Exercise directions ▸
In the entries below, find each line with the word "Trivadis" and pull it out.

──────── Given records

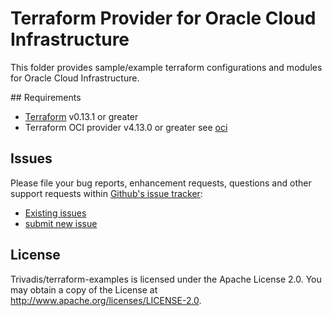# Terraform Provider for Oracle Cloud Infrastructure

This folder provides sample/example terraform configurations and modules for Oracle Cloud Infrastructure.

## Requirements

- [Terraform](https://www.terraform.io/downloads.html) v0.13.1 or greater
- Terraform OCI provider v4.13.0 or greater see [oci](https://registry.terraform.io/providers/hashicorp/oci/latest)

## Issues

Please file your bug reports, enhancement requests, questions and other support requests within [Github's issue tracker](https://help.github.com/articles/about-issues/):

- [Existing issues](https://github.com/Trivadis/terraform-examples/issues)
- [submit new issue](https://github.com/Trivadis/terraform-examples/issues/new)

## License

Trivadis/terraform-examples is licensed under the Apache License 2.0. You may obtain a copy of the License at <http://www.apache.org/licenses/LICENSE-2.0>.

────────────────

Answer space ▸
- [Existing issues](https://github.com/Trivadis/terraform-examples/issues)
- [submit new issue](https://github.com/Trivadis/terraform-examples/issues/new)
Trivadis/terraform-examples is licensed under the Apache License 2.0. You may obtain a copy of the License at <http://www.apache.org/licenses/LICENSE-2.0>.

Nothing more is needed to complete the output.